▶ [TRY IT]:
Print every record below exactly as it stands.

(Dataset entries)

------

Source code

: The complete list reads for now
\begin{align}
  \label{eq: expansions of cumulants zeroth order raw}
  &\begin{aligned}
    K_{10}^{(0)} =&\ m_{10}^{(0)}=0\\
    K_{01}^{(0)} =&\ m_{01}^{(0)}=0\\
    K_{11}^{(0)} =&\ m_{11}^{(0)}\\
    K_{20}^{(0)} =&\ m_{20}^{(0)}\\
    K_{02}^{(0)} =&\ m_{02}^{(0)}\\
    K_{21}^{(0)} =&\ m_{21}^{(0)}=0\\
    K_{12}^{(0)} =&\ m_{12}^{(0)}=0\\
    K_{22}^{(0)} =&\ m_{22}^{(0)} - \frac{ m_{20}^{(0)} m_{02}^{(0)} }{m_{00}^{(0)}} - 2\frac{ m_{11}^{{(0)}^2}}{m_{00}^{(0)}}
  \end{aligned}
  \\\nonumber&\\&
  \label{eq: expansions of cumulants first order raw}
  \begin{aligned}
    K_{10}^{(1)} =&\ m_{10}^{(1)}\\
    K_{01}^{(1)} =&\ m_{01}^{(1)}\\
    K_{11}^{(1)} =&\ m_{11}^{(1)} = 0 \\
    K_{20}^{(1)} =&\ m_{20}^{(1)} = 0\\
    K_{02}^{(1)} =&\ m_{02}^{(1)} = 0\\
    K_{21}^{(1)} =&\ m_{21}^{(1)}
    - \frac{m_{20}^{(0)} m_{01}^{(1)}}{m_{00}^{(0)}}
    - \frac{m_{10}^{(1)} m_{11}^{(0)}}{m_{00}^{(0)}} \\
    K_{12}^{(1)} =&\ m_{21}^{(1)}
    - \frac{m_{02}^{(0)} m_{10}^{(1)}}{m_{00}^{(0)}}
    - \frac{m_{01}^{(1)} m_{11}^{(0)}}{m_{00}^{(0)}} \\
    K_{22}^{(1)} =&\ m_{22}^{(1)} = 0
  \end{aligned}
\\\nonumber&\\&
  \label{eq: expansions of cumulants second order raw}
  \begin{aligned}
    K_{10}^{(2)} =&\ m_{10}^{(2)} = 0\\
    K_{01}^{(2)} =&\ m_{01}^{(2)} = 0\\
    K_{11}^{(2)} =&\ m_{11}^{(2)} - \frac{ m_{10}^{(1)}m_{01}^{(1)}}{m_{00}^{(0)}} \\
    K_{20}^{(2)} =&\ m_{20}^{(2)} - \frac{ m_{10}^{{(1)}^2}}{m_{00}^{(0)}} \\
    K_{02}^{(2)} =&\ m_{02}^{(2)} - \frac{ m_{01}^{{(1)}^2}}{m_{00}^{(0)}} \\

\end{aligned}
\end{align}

------

▶ [WRITTEN SOLUTION]:
Source code

: The complete list reads for now
\begin{align}
  \label{eq: expansions of cumulants zeroth order raw}
  &\begin{aligned}
    K_{10}^{(0)} =&\ m_{10}^{(0)}=0\\
    K_{01}^{(0)} =&\ m_{01}^{(0)}=0\\
    K_{11}^{(0)} =&\ m_{11}^{(0)}\\
    K_{20}^{(0)} =&\ m_{20}^{(0)}\\
    K_{02}^{(0)} =&\ m_{02}^{(0)}\\
    K_{21}^{(0)} =&\ m_{21}^{(0)}=0\\
    K_{12}^{(0)} =&\ m_{12}^{(0)}=0\\
    K_{22}^{(0)} =&\ m_{22}^{(0)} - \frac{ m_{20}^{(0)} m_{02}^{(0)} }{m_{00}^{(0)}} - 2\frac{ m_{11}^{{(0)}^2}}{m_{00}^{(0)}}
  \end{aligned}
  \\\nonumber&\\&
  \label{eq: expansions of cumulants first order raw}
  \begin{aligned}
    K_{10}^{(1)} =&\ m_{10}^{(1)}\\
    K_{01}^{(1)} =&\ m_{01}^{(1)}\\
    K_{11}^{(1)} =&\ m_{11}^{(1)} = 0 \\
    K_{20}^{(1)} =&\ m_{20}^{(1)} = 0\\
    K_{02}^{(1)} =&\ m_{02}^{(1)} = 0\\
    K_{21}^{(1)} =&\ m_{21}^{(1)}
    - \frac{m_{20}^{(0)} m_{01}^{(1)}}{m_{00}^{(0)}}
    - \frac{m_{10}^{(1)} m_{11}^{(0)}}{m_{00}^{(0)}} \\
    K_{12}^{(1)} =&\ m_{21}^{(1)}
    - \frac{m_{02}^{(0)} m_{10}^{(1)}}{m_{00}^{(0)}}
    - \frac{m_{01}^{(1)} m_{11}^{(0)}}{m_{00}^{(0)}} \\
    K_{22}^{(1)} =&\ m_{22}^{(1)} = 0
  \end{aligned}
\\\nonumber&\\&
  \label{eq: expansions of cumulants second order raw}
  \begin{aligned}
    K_{10}^{(2)} =&\ m_{10}^{(2)} = 0\\
    K_{01}^{(2)} =&\ m_{01}^{(2)} = 0\\
    K_{11}^{(2)} =&\ m_{11}^{(2)} - \frac{ m_{10}^{(1)}m_{01}^{(1)}}{m_{00}^{(0)}} \\
    K_{20}^{(2)} =&\ m_{20}^{(2)} - \frac{ m_{10}^{{(1)}^2}}{m_{00}^{(0)}} \\
    K_{02}^{(2)} =&\ m_{02}^{(2)} - \frac{ m_{01}^{{(1)}^2}}{m_{00}^{(0)}} \\

\end{aligned}
\end{align}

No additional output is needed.